PROBLEM TO SOLVE: The whole listing is to be restated, character for character.

DATASET EXCERPTS:

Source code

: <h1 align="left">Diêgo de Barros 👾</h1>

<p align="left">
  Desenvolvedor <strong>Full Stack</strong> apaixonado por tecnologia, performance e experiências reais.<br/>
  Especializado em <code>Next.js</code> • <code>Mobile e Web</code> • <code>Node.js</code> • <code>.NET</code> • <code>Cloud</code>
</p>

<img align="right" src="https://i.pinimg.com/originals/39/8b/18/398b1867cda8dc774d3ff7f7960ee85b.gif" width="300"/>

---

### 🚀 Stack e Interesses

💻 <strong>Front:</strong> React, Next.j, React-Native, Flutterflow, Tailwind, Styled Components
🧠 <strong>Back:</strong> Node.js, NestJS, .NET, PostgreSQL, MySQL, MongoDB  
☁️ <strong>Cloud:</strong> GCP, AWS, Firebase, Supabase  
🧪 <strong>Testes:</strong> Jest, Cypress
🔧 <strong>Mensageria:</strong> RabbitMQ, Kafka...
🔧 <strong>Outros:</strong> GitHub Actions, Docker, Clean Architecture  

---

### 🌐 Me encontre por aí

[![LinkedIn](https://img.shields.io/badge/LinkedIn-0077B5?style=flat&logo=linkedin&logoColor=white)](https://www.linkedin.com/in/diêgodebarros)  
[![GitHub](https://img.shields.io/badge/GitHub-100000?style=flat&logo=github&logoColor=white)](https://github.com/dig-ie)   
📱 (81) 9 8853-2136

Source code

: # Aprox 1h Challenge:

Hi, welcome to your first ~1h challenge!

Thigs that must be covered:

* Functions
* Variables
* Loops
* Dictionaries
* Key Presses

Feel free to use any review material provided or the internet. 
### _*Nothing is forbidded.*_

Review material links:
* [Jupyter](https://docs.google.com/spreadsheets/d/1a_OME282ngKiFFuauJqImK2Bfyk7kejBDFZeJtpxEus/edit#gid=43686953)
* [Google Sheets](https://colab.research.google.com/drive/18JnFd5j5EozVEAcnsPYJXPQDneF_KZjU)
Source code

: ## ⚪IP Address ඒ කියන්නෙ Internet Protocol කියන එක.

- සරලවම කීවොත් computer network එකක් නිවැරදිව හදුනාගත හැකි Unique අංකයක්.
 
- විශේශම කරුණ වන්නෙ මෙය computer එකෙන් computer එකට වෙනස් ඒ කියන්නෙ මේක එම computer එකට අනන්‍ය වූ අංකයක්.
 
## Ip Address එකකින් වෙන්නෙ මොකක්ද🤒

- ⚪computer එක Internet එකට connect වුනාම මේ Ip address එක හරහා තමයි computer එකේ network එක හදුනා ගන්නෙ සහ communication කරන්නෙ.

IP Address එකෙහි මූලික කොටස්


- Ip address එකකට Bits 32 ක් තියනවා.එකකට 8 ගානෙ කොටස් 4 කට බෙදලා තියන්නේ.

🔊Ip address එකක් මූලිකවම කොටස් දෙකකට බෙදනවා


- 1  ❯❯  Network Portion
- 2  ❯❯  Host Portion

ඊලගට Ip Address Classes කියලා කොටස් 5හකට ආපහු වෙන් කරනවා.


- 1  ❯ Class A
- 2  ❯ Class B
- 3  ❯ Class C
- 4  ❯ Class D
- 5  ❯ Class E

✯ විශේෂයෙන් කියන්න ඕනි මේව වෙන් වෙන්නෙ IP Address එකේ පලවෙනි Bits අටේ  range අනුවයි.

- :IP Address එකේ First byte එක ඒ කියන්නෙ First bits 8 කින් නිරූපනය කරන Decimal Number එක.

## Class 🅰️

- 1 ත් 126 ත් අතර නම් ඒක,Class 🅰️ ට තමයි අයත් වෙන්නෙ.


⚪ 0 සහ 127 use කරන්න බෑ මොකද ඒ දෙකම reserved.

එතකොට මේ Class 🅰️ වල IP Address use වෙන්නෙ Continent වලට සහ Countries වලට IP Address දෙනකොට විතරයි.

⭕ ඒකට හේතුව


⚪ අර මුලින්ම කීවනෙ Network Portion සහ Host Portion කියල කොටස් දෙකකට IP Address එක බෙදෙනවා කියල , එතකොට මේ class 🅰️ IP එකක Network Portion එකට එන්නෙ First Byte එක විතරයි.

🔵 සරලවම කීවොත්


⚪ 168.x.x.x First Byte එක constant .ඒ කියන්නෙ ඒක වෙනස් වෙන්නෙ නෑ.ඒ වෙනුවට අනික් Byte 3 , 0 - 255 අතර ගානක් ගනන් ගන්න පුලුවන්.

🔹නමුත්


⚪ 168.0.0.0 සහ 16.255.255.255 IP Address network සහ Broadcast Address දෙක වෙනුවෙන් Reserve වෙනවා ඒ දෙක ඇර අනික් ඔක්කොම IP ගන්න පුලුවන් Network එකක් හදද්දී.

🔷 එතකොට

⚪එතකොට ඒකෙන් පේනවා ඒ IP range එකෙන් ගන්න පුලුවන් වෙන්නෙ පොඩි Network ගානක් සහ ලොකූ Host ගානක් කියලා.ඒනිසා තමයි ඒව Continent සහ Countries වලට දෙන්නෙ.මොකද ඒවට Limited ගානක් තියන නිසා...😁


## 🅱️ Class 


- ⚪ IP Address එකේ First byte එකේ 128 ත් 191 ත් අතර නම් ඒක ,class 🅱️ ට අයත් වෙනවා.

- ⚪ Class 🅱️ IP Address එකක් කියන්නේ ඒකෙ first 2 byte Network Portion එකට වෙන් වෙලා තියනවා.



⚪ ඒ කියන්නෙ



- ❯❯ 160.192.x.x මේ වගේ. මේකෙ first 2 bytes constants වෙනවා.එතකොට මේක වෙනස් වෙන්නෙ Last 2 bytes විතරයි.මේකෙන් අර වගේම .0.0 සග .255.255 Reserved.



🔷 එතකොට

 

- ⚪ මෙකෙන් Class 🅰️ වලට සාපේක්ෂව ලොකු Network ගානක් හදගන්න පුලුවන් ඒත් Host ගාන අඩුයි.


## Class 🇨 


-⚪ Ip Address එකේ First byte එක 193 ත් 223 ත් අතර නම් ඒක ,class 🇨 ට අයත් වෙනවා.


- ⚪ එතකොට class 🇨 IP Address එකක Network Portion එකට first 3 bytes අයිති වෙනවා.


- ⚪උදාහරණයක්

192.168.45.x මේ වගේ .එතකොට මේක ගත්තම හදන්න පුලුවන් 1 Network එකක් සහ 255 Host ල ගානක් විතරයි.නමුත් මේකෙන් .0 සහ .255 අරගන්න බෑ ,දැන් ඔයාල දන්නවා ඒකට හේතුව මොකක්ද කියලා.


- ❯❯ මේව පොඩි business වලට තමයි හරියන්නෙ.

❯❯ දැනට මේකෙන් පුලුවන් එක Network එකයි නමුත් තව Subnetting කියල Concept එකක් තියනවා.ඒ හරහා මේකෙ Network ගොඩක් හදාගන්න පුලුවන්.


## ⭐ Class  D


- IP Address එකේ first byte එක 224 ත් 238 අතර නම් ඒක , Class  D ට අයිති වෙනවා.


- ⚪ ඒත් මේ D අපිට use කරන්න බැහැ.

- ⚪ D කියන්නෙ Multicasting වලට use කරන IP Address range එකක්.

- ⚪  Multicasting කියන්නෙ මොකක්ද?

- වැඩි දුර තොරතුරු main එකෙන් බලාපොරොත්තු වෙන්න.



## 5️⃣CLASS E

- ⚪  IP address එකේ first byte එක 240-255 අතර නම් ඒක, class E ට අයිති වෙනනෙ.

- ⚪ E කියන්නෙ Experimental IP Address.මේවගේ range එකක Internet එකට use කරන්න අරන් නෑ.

COMPLETED TASK:
Source code

: <h1 align="left">Diêgo de Barros 👾</h1>

<p align="left">
  Desenvolvedor <strong>Full Stack</strong> apaixonado por tecnologia, performance e experiências reais.<br/>
  Especializado em <code>Next.js</code> • <code>Mobile e Web</code> • <code>Node.js</code> • <code>.NET</code> • <code>Cloud</code>
</p>

<img align="right" src="https://i.pinimg.com/originals/39/8b/18/398b1867cda8dc774d3ff7f7960ee85b.gif" width="300"/>

---

### 🚀 Stack e Interesses

💻 <strong>Front:</strong> React, Next.j, React-Native, Flutterflow, Tailwind, Styled Components
🧠 <strong>Back:</strong> Node.js, NestJS, .NET, PostgreSQL, MySQL, MongoDB  
☁️ <strong>Cloud:</strong> GCP, AWS, Firebase, Supabase  
🧪 <strong>Testes:</strong> Jest, Cypress
🔧 <strong>Mensageria:</strong> RabbitMQ, Kafka...
🔧 <strong>Outros:</strong> GitHub Actions, Docker, Clean Architecture  

---

### 🌐 Me encontre por aí

[![LinkedIn](https://img.shields.io/badge/LinkedIn-0077B5?style=flat&logo=linkedin&logoColor=white)](https://www.linkedin.com/in/diêgodebarros)  
[![GitHub](https://img.shields.io/badge/GitHub-100000?style=flat&logo=github&logoColor=white)](https://github.com/dig-ie)   
📱 (81) 9 8853-2136

Source code

: # Aprox 1h Challenge:

Hi, welcome to your first ~1h challenge!

Thigs that must be covered:

* Functions
* Variables
* Loops
* Dictionaries
* Key Presses

Feel free to use any review material provided or the internet. 
### _*Nothing is forbidded.*_

Review material links:
* [Jupyter](https://docs.google.com/spreadsheets/d/1a_OME282ngKiFFuauJqImK2Bfyk7kejBDFZeJtpxEus/edit#gid=43686953)
* [Google Sheets](https://colab.research.google.com/drive/18JnFd5j5EozVEAcnsPYJXPQDneF_KZjU)
Source code

: ## ⚪IP Address ඒ කියන්නෙ Internet Protocol කියන එක.

- සරලවම කීවොත් computer network එකක් නිවැරදිව හදුනාගත හැකි Unique අංකයක්.
 
- විශේශම කරුණ වන්නෙ මෙය computer එකෙන් computer එකට වෙනස් ඒ කියන්නෙ මේක එම computer එකට අනන්‍ය වූ අංකයක්.
 
## Ip Address එකකින් වෙන්නෙ මොකක්ද🤒

- ⚪computer එක Internet එකට connect වුනාම මේ Ip address එක හරහා තමයි computer එකේ network එක හදුනා ගන්නෙ සහ communication කරන්නෙ.

IP Address එකෙහි මූලික කොටස්


- Ip address එකකට Bits 32 ක් තියනවා.එකකට 8 ගානෙ කොටස් 4 කට බෙදලා තියන්නේ.

🔊Ip address එකක් මූලිකවම කොටස් දෙකකට බෙදනවා


- 1  ❯❯  Network Portion
- 2  ❯❯  Host Portion

ඊලගට Ip Address Classes කියලා කොටස් 5හකට ආපහු වෙන් කරනවා.


- 1  ❯ Class A
- 2  ❯ Class B
- 3  ❯ Class C
- 4  ❯ Class D
- 5  ❯ Class E

✯ විශේෂයෙන් කියන්න ඕනි මේව වෙන් වෙන්නෙ IP Address එකේ පලවෙනි Bits අටේ  range අනුවයි.

- :IP Address එකේ First byte එක ඒ කියන්නෙ First bits 8 කින් නිරූපනය කරන Decimal Number එක.

## Class 🅰️

- 1 ත් 126 ත් අතර නම් ඒක,Class 🅰️ ට තමයි අයත් වෙන්නෙ.


⚪ 0 සහ 127 use කරන්න බෑ මොකද ඒ දෙකම reserved.

එතකොට මේ Class 🅰️ වල IP Address use වෙන්නෙ Continent වලට සහ Countries වලට IP Address දෙනකොට විතරයි.

⭕ ඒකට හේතුව


⚪ අර මුලින්ම කීවනෙ Network Portion සහ Host Portion කියල කොටස් දෙකකට IP Address එක බෙදෙනවා කියල , එතකොට මේ class 🅰️ IP එකක Network Portion එකට එන්නෙ First Byte එක විතරයි.

🔵 සරලවම කීවොත්


⚪ 168.x.x.x First Byte එක constant .ඒ කියන්නෙ ඒක වෙනස් වෙන්නෙ නෑ.ඒ වෙනුවට අනික් Byte 3 , 0 - 255 අතර ගානක් ගනන් ගන්න පුලුවන්.

🔹නමුත්


⚪ 168.0.0.0 සහ 16.255.255.255 IP Address network සහ Broadcast Address දෙක වෙනුවෙන් Reserve වෙනවා ඒ දෙක ඇර අනික් ඔක්කොම IP ගන්න පුලුවන් Network එකක් හදද්දී.

🔷 එතකොට

⚪එතකොට ඒකෙන් පේනවා ඒ IP range එකෙන් ගන්න පුලුවන් වෙන්නෙ පොඩි Network ගානක් සහ ලොකූ Host ගානක් කියලා.ඒනිසා තමයි ඒව Continent සහ Countries වලට දෙන්නෙ.මොකද ඒවට Limited ගානක් තියන නිසා...😁


## 🅱️ Class 


- ⚪ IP Address එකේ First byte එකේ 128 ත් 191 ත් අතර නම් ඒක ,class 🅱️ ට අයත් වෙනවා.

- ⚪ Class 🅱️ IP Address එකක් කියන්නේ ඒකෙ first 2 byte Network Portion එකට වෙන් වෙලා තියනවා.



⚪ ඒ කියන්නෙ



- ❯❯ 160.192.x.x මේ වගේ. මේකෙ first 2 bytes constants වෙනවා.එතකොට මේක වෙනස් වෙන්නෙ Last 2 bytes විතරයි.මේකෙන් අර වගේම .0.0 සග .255.255 Reserved.



🔷 එතකොට

 

- ⚪ මෙකෙන් Class 🅰️ වලට සාපේක්ෂව ලොකු Network ගානක් හදගන්න පුලුවන් ඒත් Host ගාන අඩුයි.


## Class 🇨 


-⚪ Ip Address එකේ First byte එක 193 ත් 223 ත් අතර නම් ඒක ,class 🇨 ට අයත් වෙනවා.


- ⚪ එතකොට class 🇨 IP Address එකක Network Portion එකට first 3 bytes අයිති වෙනවා.


- ⚪උදාහරණයක්

192.168.45.x මේ වගේ .එතකොට මේක ගත්තම හදන්න පුලුවන් 1 Network එකක් සහ 255 Host ල ගානක් විතරයි.නමුත් මේකෙන් .0 සහ .255 අරගන්න බෑ ,දැන් ඔයාල දන්නවා ඒකට හේතුව මොකක්ද කියලා.


- ❯❯ මේව පොඩි business වලට තමයි හරියන්නෙ.

❯❯ දැනට මේකෙන් පුලුවන් එක Network එකයි නමුත් තව Subnetting කියල Concept එකක් තියනවා.ඒ හරහා මේකෙ Network ගොඩක් හදාගන්න පුලුවන්.


## ⭐ Class  D


- IP Address එකේ first byte එක 224 ත් 238 අතර නම් ඒක , Class  D ට අයිති වෙනවා.


- ⚪ ඒත් මේ D අපිට use කරන්න බැහැ.

- ⚪ D කියන්නෙ Multicasting වලට use කරන IP Address range එකක්.

- ⚪  Multicasting කියන්නෙ මොකක්ද?

- වැඩි දුර තොරතුරු main එකෙන් බලාපොරොත්තු වෙන්න.



## 5️⃣CLASS E

- ⚪  IP address එකේ first byte එක 240-255 අතර නම් ඒක, class E ට අයිති වෙනනෙ.

- ⚪ E කියන්නෙ Experimental IP Address.මේවගේ range එකක Internet එකට use කරන්න අරන් නෑ.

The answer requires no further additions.